Rather, I’m concerned here with actual skill: a ready proficiency or applied ability acquired and developed through training and experience. Your degree of character, diligence and intelligence are innate characteristics; skills are what you acquire through their application. If you possessed these six skills in sufficient abundance, you were fully qualified to practise law.
Well, not anymore. From this point onwards, while these skills remain necessary, they’re no longer sufficient: they constitute only half of the set necessary to practise law competently, effectively and competitively. Here’s the new six-pack, the other half of tomorrow’s — no, today’s — minimum skills kit for lawyers (again in alphabetical order).
1. Collaboration skills. This isn’t just about “working well in a team,” essential as that is. This is about the ability to function in a multi-party work environment such that the process and outcome transcend the collective contribution — the whole surpasses the sum of the parts. Thanks to technological and social advances, this is how work is going to be done from now on. Lawyers who collaborate well possess the ability to identify and bring out the best others have to offer, to submerge their own positions and egos where necessary, in order to reach the optimal client outcome. Collaborative lawyers trust the wisdom of the group; lone wolves and isolationists don’t do any good anymore.
2. Emotional intelligence. If you just rolled your eyes at this entry, you probably subscribe to the belief, drilled into us in law school and in practice, that lawyers have to detach themselves emotionally from their cases and clients in order to offer the best advice. That’s idiotic. Clients need our empathy, perspective and personal connection to feel whole and satisfied; colleagues need our engagement, respect and understanding to be their best and help us succeed; everyone needs us to listen better than we do. Distant, detached lawyers are relics of the 20th century — the market no longer wants a lawyer who’s only half a person.
3. Financial literacy. This is a widespread issue, recently identified by The Economist as a factor in the subprime meltdown and other economic woes. But there’s no excuse for lawyers to remain so steadfastly clueless about money: running a business, balancing a ledger, understanding tax principles, working with statistics, calculating profit margins, even explaining the rationale behind their fees. Too many lawyers with Arts degrees just shrug and say, “I was never good with numbers” or “They never taught me that in law school.” Not good enough: every client and every case involves money in some way, and every lawyer in private practice is running a business of one size or another. Financial literacy is essential.
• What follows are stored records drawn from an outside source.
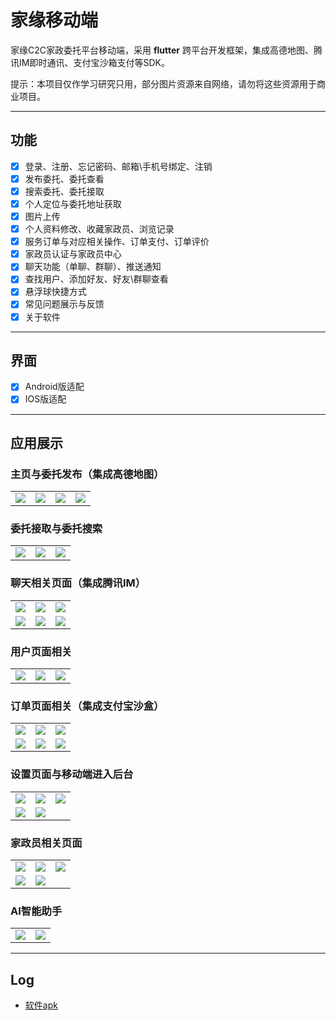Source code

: # 家缘移动端

家缘C2C家政委托平台移动端，采用 **flutter** 跨平台开发框架，集成高德地图、腾讯IM即时通讯、支付宝沙箱支付等SDK。

提示：本项目仅作学习研究只用，部分图片资源来自网络，请勿将这些资源用于商业项目。

-------

## 功能

- [x] 登录、注册、忘记密码、邮箱\手机号绑定、注销
- [x] 发布委托、委托查看
- [x] 搜索委托、委托接取
- [x] 个人定位与委托地址获取
- [x] 图片上传
- [x] 个人资料修改、收藏家政员、浏览记录
- [x] 服务订单与对应相关操作、订单支付、订单评价
- [x] 家政员认证与家政员中心
- [x] 聊天功能（单聊、群聊）、推送通知
- [x] 查找用户、添加好友、好友\群聊查看
- [x] 悬浮球快捷方式
- [x] 常见问题展示与反馈
- [x] 关于软件

------

## 界面

- [x] Android版适配
- [x] IOS版适配

------

## 应用展示

### 主页与委托发布（集成高德地图）

<table>
    <tr>
        <td><img src="https://gitee.com/xu-jinglei0320/jiayuan_image/raw/master/app_image/home/home_page.png"/></td>
        <td><img src="https://gitee.com/xu-jinglei0320/jiayuan_image/raw/master/app_image/home/commission_chose.png"/></td>
        <td><img src="https://gitee.com/xu-jinglei0320/jiayuan_image/raw/master/app_image/commission/send_commission.png"/></td>
        <td><img src="https://gitee.com/xu-jinglei0320/jiayuan_image/raw/master/app_image/commission/map.png"/></td>
    </tr>
</table>


### 委托接取与委托搜索

<table>
    <tr>
        <td><img src="https://gitee.com/xu-jinglei0320/jiayuan_image/raw/master/app_image/commission/commission_page.png"/></td>
        <td><img src="https://gitee.com/xu-jinglei0320/jiayuan_image/raw/master/app_image/commission/commission_detail.png"/></td>
        <td><img src="https://gitee.com/xu-jinglei0320/jiayuan_image/raw/master/app_image/commission/search_commission.png"/></td>
    </tr>
</table>


### 聊天相关页面（集成腾讯IM）

<table>
    <tr>
        <td><img src="https://gitee.com/xu-jinglei0320/jiayuan_image/raw/master/app_image/chat/conversation_page.png"/></td>
        <td><img src="https://gitee.com/xu-jinglei0320/jiayuan_image/raw/master/app_image/chat/chat_page.png"/></td>
        <td><img src="https://gitee.com/xu-jinglei0320/jiayuan_image/raw/master/app_image/chat/group_info_page.png"/></td>
    </tr>
    <tr>
        <td><img src="https://gitee.com/xu-jinglei0320/jiayuan_image/raw/master/app_image/chat/friend_list_page.png"/></td>
        <td><img src="https://gitee.com/xu-jinglei0320/jiayuan_image/raw/master/app_image/chat/search_user_new.png"/></td>
        <td><img src="https://gitee.com/xu-jinglei0320/jiayuan_image/raw/master/app_image/chat/user_info_new.png"/></td>
    </tr>
</table>



### 用户页面相关

<table>
    <tr>
        <td><img src="https://gitee.com/xu-jinglei0320/jiayuan_image/raw/master/app_image/user/user_page.png"/></td>
        <td><img src="https://gitee.com/xu-jinglei0320/jiayuan_image/raw/master/app_image/user/keeper_collection.png"/></td>
        <td><img src="https://gitee.com/xu-jinglei0320/jiayuan_image/raw/master/app_image/user/faq_page.png"/></td>
    </tr>
</table>


### 订单页面相关（集成支付宝沙盒）

<table>
    <tr>
        <td><img src="https://gitee.com/xu-jinglei0320/jiayuan_image/raw/master/app_image/order/order_page_new.png"/></td>
        <td><img src="https://gitee.com/xu-jinglei0320/jiayuan_image/raw/master/app_image/order/status_1.png"/></td>
        <td><img src="https://gitee.com/xu-jinglei0320/jiayuan_image/raw/master/app_image/order/status_8.png"/></td>
    </tr>
    <tr>
        <td><img src="https://gitee.com/xu-jinglei0320/jiayuan_image/raw/master/app_image/order/status_5.png"/></td>
        <td><img src="https://gitee.com/xu-jinglei0320/jiayuan_image/raw/master/app_image/order/evaluate_page.png"/></td>
        <td><img src="https://gitee.com/xu-jinglei0320/jiayuan_image/raw/master/app_image/order/pay.png"/></td>
    </tr>
</table>



### 设置页面与移动端进入后台

<table>
    <tr>
        <td><img src="https://gitee.com/xu-jinglei0320/jiayuan_image/raw/master/app_image/setting/setting_page.png"/></td>
        <td><img src="https://gitee.com/xu-jinglei0320/jiayuan_image/raw/master/app_image/setting/password_change.png"/></td>
        <td><img src="https://gitee.com/xu-jinglei0320/jiayuan_image/raw/master/app_image/setting/email_change_page.png"/></td>
    </tr>
    <tr>
        <td><img src="https://gitee.com/xu-jinglei0320/jiayuan_image/raw/master/app_image/setting/backend_page.png"/></td>
        <td><img src="https://gitee.com/xu-jinglei0320/jiayuan_image/raw/master/app_image/setting/backend_2.png"/></td>
    </tr>
</table>


### 家政员相关页面

<table>
    <tr>
        <td><img src="https://gitee.com/xu-jinglei0320/jiayuan_image/raw/master/app_image/keeper/keeper_center.png"/></td>
        <td><img src="https://gitee.com/xu-jinglei0320/jiayuan_image/raw/master/app_image/keeper/keeper_order.png"/></td>
        <td><img src="https://gitee.com/xu-jinglei0320/jiayuan_image/raw/master/app_image/keeper/earnings.png"/></td>
    </tr>
    <tr>
        <td><img src="https://gitee.com/xu-jinglei0320/jiayuan_image/raw/master/app_image/keeper/certificate_page1.png"/></td>
        <td><img src="https://gitee.com/xu-jinglei0320/jiayuan_image/raw/master/app_image/keeper/certificate_page2.png"/></td>
    </tr>
</table>


### AI智能助手

<table>
    <tr>
        <td><img src="https://gitee.com/xu-jinglei0320/jiayuan_image/raw/master/app_image/ai/ai_keeper_new.png"/></td>
        <td><img src="https://gitee.com/xu-jinglei0320/jiayuan_image/raw/master/app_image/ai/ai_order_new.png"/></td>
    </tr>
</table>



------

## Log

- [软件apk](https://codeup.aliyun.com/6708806c1c80af57f902d17f/aip-semester5-2022/family-bond/jiayuan_mobile/blob/master/apk/jiayuan.apk)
4. Project management. It’s a growing refrain among clients, a chorus of frustration that most lawyers have zero skills in project management. Some lawyers wouldn’t even be able to define it: planning, organizing, and managing resources to successfully complete specific objectives while maintaining scope, quality, time and budget restrictions. Lawyers seem pathologically unwilling to estimate time or budget costs (invoking the almighty “it depends” clause) and incapable of creating and managing a plan of action, presumably for fear of failing or being caught shorthanded. But today, everybody project-manages: it’s SOP in corporate life, and lawyers are the only ones in the business chain who seem to have missed the memo.
5. Technological affinity. Gerry Riskin recently called out the legal profession in a timely post on this subject: “too many lawyers pride themselves on their IT incompetencies, believing that it makes them somehow charming and brilliant.” Lawyers have grown accustomed to going unchallenged on their technological backwardness, and even tech-savvy new lawyers eventually succumb to firms’ glacial pace of tech adaptation. Here is a fact: technological affinity is a core competence of lawyering. If you can’t effectively and efficiently use e-mail, the Internet, and mobile telephony, you might as well just stay home. And if you don’t care to learn about RSS, instant messaging, Adobe Acrobat and the like, clients and colleagues will pass you by.
6. Time management. Virtually every lawyer I meet says the same things: “I’m just so busy. I have so much to do. I don’t have any time for myself.” And yes, law is demanding, hard work. But a substantial part of lawyers’ difficulties in this regard lie with their inability to prioritize their tasks and manage their time. Lawyers are terrible at saying “no,” they’re awful at delegating work into more efficient channels, and amazingly, many are still compensated not by the tasks they accomplish but by how long they take to do them. Lawyers who won’t or can’t learn to manage their time will continue to blame their Blackberrys for their difficulties, if they don’t burn out or get fired first.
So there you have it: six core skills that lawyers simply must possess if they want to make a living in the 21st century. Law schools need to teach them; governing bodies need to test for them; law firms need to make their lawyers expert in them. They’re not optional, there are no excused absences, and the test is starting right about now.